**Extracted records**
Content starts
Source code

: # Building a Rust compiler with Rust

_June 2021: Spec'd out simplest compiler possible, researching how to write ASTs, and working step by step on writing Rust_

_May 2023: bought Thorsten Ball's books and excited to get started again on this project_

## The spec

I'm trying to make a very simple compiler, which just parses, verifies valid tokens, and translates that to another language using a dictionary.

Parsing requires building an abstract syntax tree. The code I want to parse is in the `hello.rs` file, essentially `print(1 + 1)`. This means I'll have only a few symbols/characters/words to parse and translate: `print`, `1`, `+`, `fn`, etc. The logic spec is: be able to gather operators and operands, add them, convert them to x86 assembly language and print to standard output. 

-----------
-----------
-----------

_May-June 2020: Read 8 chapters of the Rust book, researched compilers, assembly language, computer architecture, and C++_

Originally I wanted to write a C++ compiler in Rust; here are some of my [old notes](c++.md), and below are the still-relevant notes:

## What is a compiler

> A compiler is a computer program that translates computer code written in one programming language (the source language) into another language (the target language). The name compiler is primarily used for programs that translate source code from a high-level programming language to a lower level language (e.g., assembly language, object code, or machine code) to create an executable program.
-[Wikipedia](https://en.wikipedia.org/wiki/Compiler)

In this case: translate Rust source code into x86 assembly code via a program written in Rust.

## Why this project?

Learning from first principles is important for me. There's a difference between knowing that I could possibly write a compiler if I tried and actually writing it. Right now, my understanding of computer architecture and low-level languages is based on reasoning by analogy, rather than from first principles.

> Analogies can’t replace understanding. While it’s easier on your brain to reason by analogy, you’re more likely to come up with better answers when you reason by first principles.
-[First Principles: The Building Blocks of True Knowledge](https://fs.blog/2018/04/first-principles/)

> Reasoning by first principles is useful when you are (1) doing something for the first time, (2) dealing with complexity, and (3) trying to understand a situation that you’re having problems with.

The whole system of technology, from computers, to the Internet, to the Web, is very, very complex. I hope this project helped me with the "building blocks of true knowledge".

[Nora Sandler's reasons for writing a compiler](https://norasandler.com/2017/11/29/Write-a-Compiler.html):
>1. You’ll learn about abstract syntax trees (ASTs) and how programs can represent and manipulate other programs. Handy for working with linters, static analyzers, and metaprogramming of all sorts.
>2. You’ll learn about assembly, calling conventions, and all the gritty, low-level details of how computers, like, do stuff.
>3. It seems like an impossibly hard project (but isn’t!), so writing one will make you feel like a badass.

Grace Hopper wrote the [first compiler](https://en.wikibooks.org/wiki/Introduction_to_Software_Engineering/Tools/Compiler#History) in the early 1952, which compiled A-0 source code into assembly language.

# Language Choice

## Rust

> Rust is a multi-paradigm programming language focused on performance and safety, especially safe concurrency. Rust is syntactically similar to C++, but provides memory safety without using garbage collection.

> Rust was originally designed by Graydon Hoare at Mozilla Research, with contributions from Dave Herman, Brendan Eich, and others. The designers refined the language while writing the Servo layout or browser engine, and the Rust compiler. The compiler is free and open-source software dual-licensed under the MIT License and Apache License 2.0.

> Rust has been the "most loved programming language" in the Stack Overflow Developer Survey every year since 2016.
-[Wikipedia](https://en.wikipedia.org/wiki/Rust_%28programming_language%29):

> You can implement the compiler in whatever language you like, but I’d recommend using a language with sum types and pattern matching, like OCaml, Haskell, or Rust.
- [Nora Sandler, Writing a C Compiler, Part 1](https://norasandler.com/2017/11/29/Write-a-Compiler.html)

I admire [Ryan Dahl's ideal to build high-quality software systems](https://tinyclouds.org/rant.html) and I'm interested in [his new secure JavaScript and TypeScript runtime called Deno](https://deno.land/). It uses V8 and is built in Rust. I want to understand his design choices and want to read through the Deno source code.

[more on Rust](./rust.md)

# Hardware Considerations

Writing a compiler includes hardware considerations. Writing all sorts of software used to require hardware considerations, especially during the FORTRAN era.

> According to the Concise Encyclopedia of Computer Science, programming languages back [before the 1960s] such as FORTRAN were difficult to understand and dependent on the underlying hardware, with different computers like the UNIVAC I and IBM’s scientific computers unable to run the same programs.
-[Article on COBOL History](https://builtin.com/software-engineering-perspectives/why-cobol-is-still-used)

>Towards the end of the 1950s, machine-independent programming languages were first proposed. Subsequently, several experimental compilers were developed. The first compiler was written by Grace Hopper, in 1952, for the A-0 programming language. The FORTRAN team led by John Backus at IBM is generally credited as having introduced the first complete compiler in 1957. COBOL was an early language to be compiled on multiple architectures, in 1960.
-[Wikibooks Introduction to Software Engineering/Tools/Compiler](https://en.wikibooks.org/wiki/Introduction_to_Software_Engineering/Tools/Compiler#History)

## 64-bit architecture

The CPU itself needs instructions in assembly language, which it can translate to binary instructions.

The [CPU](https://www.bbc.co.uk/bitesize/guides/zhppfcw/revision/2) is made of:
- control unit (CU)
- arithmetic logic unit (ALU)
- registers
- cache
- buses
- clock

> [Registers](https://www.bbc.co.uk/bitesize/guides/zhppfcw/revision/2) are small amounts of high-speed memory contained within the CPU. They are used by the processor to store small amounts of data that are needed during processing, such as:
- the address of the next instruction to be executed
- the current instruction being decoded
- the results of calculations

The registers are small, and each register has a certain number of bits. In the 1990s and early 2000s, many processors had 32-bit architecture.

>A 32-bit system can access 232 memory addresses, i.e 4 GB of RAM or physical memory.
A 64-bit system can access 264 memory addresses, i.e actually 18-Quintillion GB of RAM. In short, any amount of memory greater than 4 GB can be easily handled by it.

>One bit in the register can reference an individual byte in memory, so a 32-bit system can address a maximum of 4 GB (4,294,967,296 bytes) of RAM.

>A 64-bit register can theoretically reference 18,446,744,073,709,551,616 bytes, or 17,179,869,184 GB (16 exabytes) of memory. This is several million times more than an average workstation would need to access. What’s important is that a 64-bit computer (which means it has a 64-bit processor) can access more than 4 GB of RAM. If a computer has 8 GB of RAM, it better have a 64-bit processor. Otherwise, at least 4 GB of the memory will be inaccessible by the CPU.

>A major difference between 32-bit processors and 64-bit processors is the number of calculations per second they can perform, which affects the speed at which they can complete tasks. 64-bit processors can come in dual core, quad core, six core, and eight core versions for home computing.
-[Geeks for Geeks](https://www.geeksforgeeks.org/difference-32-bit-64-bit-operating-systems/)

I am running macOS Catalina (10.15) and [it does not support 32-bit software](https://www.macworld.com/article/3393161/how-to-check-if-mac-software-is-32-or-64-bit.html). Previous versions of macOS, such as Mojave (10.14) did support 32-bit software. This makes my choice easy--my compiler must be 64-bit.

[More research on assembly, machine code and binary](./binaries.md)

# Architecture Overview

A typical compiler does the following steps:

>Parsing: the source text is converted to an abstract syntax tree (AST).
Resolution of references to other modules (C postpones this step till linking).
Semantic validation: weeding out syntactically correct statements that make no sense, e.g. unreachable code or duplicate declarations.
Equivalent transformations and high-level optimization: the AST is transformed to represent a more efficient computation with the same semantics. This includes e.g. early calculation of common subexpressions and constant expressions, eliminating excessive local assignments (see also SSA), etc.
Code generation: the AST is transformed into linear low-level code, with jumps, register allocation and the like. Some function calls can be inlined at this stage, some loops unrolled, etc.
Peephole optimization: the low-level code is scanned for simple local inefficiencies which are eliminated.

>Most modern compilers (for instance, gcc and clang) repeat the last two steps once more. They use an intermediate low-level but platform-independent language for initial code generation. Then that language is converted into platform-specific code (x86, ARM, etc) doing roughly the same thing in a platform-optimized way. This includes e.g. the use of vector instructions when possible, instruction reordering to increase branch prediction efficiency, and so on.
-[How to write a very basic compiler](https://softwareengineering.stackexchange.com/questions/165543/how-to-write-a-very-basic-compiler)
Content ends
**WORK ORDER**
Reproduce, exactly as they stand in the data above, the lines from the one that holds "[more on Rust](./rust.md)" to the one that holds "- the results of calculations", inclusive.

**FINAL ANSWER**
[more on Rust](./rust.md)

# Hardware Considerations

Writing a compiler includes hardware considerations. Writing all sorts of software used to require hardware considerations, especially during the FORTRAN era.

> According to the Concise Encyclopedia of Computer Science, programming languages back [before the 1960s] such as FORTRAN were difficult to understand and dependent on the underlying hardware, with different computers like the UNIVAC I and IBM’s scientific computers unable to run the same programs.
-[Article on COBOL History](https://builtin.com/software-engineering-perspectives/why-cobol-is-still-used)

>Towards the end of the 1950s, machine-independent programming languages were first proposed. Subsequently, several experimental compilers were developed. The first compiler was written by Grace Hopper, in 1952, for the A-0 programming language. The FORTRAN team led by John Backus at IBM is generally credited as having introduced the first complete compiler in 1957. COBOL was an early language to be compiled on multiple architectures, in 1960.
-[Wikibooks Introduction to Software Engineering/Tools/Compiler](https://en.wikibooks.org/wiki/Introduction_to_Software_Engineering/Tools/Compiler#History)

## 64-bit architecture

The CPU itself needs instructions in assembly language, which it can translate to binary instructions.

The [CPU](https://www.bbc.co.uk/bitesize/guides/zhppfcw/revision/2) is made of:
- control unit (CU)
- arithmetic logic unit (ALU)
- registers
- cache
- buses
- clock

> [Registers](https://www.bbc.co.uk/bitesize/guides/zhppfcw/revision/2) are small amounts of high-speed memory contained within the CPU. They are used by the processor to store small amounts of data that are needed during processing, such as:
- the address of the next instruction to be executed
- the current instruction being decoded
- the results of calculations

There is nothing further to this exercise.